The spectrum of sex differences in cancer

Abstract

Sex differences in cellular and systems biology have been evolutionarily selected to optimize reproductive success in all species with little (sperm) and big (ova) gamete producers. They are evident from the time of fertilization and accrue throughout development through genetic, epigenetic, and circulating sex hormone-dependent mechanisms. Among other effects, they significantly impact on chromatin organization, metabolism, cell cycle regulation, immunity, longevity, and cancer risk and survival. Sex differences in cancer should be expected and accounted for in basic, translational, and clinical oncology research.

Keywords: DNA repair; X chromosome; cancer; immunity; sex differences; tumor suppressor.

Figure 1:. The Nature of Sex Differences.

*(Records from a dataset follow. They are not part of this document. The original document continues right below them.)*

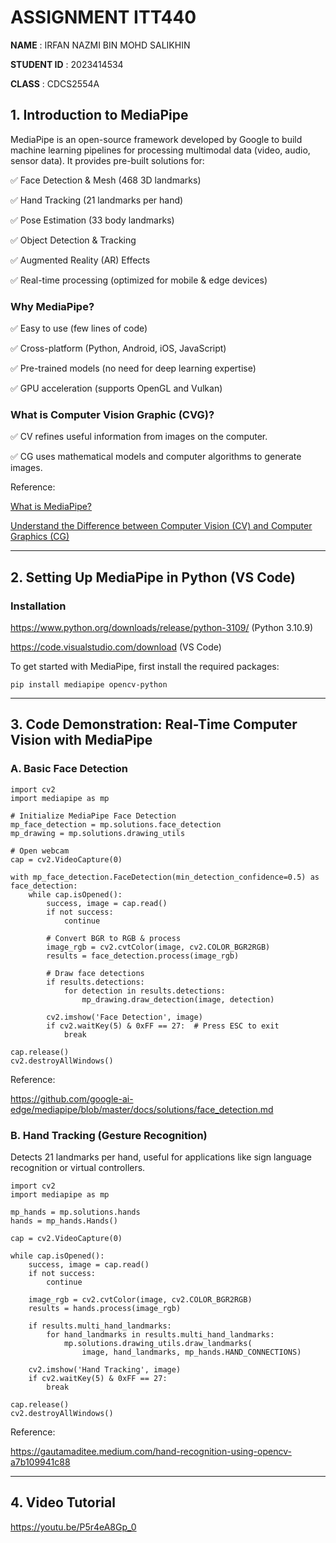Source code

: # **ASSIGNMENT ITT440**  

**NAME**          : IRFAN NAZMI BIN MOHD SALIKHIN

**STUDENT ID**    : 2023414534

**CLASS**         : CDCS2554A

## 1. Introduction to MediaPipe

MediaPipe is an open-source framework developed by Google to build machine learning pipelines for processing multimodal data (video, audio, sensor data). It provides pre-built solutions for:

✅ Face Detection & Mesh (468 3D landmarks)

✅ Hand Tracking (21 landmarks per hand)

✅ Pose Estimation (33 body landmarks)

✅ Object Detection & Tracking

✅ Augmented Reality (AR) Effects

✅ Real-time processing (optimized for mobile & edge devices)

### Why MediaPipe?

✅ Easy to use (few lines of code)

✅ Cross-platform (Python, Android, iOS, JavaScript)

✅ Pre-trained models (no need for deep learning expertise)

✅ GPU acceleration (supports OpenGL and Vulkan)

### What is Computer Vision Graphic (CVG)?

✅ CV refines useful information from images on the computer.

✅ CG uses mathematical models and computer algorithms to generate images.

Reference:

[What is MediaPipe?](https://viso.ai/computer-vision/mediapipe/#:~:text=MediaPipe%20is%20an%20open%2Dsource,a%20graph%20of%20modular%20components.)

[Understand the Difference between Computer Vision (CV) and Computer Graphics (CG)](https://www.alibabacloud.com/blog/understand-the-difference-between-computer-vision-cv-and-computer-graphics-cg_599039#:~:text=CV%20and%20CG%20are%20two,or%20extracted%20in%20some%20features.)

___

## 2. Setting Up MediaPipe in Python (VS Code)

### Installation

https://www.python.org/downloads/release/python-3109/ (Python 3.10.9)

https://code.visualstudio.com/download (VS Code)

To get started with MediaPipe, first install the required packages:

    pip install mediapipe opencv-python

___

## 3. Code Demonstration: Real-Time Computer Vision with MediaPipe

### A. Basic Face Detection

    import cv2
    import mediapipe as mp
    
    # Initialize MediaPipe Face Detection
    mp_face_detection = mp.solutions.face_detection
    mp_drawing = mp.solutions.drawing_utils
    
    # Open webcam
    cap = cv2.VideoCapture(0)
    
    with mp_face_detection.FaceDetection(min_detection_confidence=0.5) as face_detection:
        while cap.isOpened():
            success, image = cap.read()
            if not success:
                continue
            
            # Convert BGR to RGB & process
            image_rgb = cv2.cvtColor(image, cv2.COLOR_BGR2RGB)
            results = face_detection.process(image_rgb)
    
            # Draw face detections
            if results.detections:
                for detection in results.detections:
                    mp_drawing.draw_detection(image, detection)
            
            cv2.imshow('Face Detection', image)
            if cv2.waitKey(5) & 0xFF == 27:  # Press ESC to exit
                break
    
    cap.release()
    cv2.destroyAllWindows()

Reference:

https://github.com/google-ai-edge/mediapipe/blob/master/docs/solutions/face_detection.md

### B. Hand Tracking (Gesture Recognition)

Detects 21 landmarks per hand, useful for applications like sign language recognition or virtual controllers.

    import cv2
    import mediapipe as mp
    
    mp_hands = mp.solutions.hands
    hands = mp_hands.Hands()
    
    cap = cv2.VideoCapture(0)
    
    while cap.isOpened():
        success, image = cap.read()
        if not success:
            continue
        
        image_rgb = cv2.cvtColor(image, cv2.COLOR_BGR2RGB)
        results = hands.process(image_rgb)
        
        if results.multi_hand_landmarks:
            for hand_landmarks in results.multi_hand_landmarks:
                mp.solutions.drawing_utils.draw_landmarks(
                    image, hand_landmarks, mp_hands.HAND_CONNECTIONS)
        
        cv2.imshow('Hand Tracking', image)
        if cv2.waitKey(5) & 0xFF == 27:
            break
    
    cap.release()
    cv2.destroyAllWindows()

Reference:

https://gautamaditee.medium.com/hand-recognition-using-opencv-a7b109941c88

___

## 4. Video Tutorial

https://youtu.be/P5r4eA8Gp_0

(A) Sexual dimorphism refers to dichotomous differences such as ovaries versus testes. Most differences between males and females are not dichotomous. Rather they are more akin to sex differences in height in which the extremes of human heights are distinctly female vs male but the bulk of the population have heights between these poles, and substantially overlap. This is the nature of sex differences in cancer. Thus, we should expect that sex differences in cancer will lie along a spectrum and that optimal personalized cancer treatment will sex-adapted, not sex-specific. (B) Sex differences accrue and change in magnitude across the lifespan as a consequence of genetic and gonadal hormone influences on epigenetics, gene expression and metabolism at the cellular and systems levels. Key to cancer risks and response to treatment are the resultant differences in growth regulation and metabolism that are extant from the time of fertilization at the cellular level, and the systems level differences in metabolism, immunity, mutational burden and aging. (C) Sexual selection is the evolutionary process by which sex specific reproductive biology have been optimized. The fulcrum for sexual selection across species involves the abundance of big (ova) and little (sperm) gametes, and the per progeny resource sacrifice made by the gamete producers. Per progeny resource sacrifice is a parameter that is measured from the resources required for gamete production, for gestation of fetuses and nurturing of newborns, as well as differing requirements for longevity (tissue maintenance, disease protection). Per progeny resource sacrifice is large and limiting for female reproductive success whereas it is quite small for males and has little impact on their reproductive success. For males, reproductive success is limited by their access to females. These alternate pressures drive the independent selection of female and male traits to optimize their reproductive success.

Figure 2:

The normal biology of sex differences directly impacts on cancer incidence. Many elements of cancer biology exhibit substantial sex differences. These differences frequently correlate with sex differences in cancer incidence, response to treatment, and survival. Among these are: 1) the basal sex differences in ROS regulation and DNA repair, 2) X chromosome effects on expression of mutant alleles, and regulation of the p53 network, 3) the profound sex differences in immunity, 4) Multiple other mechanisms that affect stem cell biology, tissue maintenance and longevity, cellular and systemic metabolism, particularly those elements that affect drug pharmacokinetics.

Figure 3:

The spectrum of sex and gender differences affect multiple aspects of normal developmental biology, aging and disease. These differences will need to be completely cataloged and characterized to determine which have significant impact on cancer incidence, treatment response, and survival.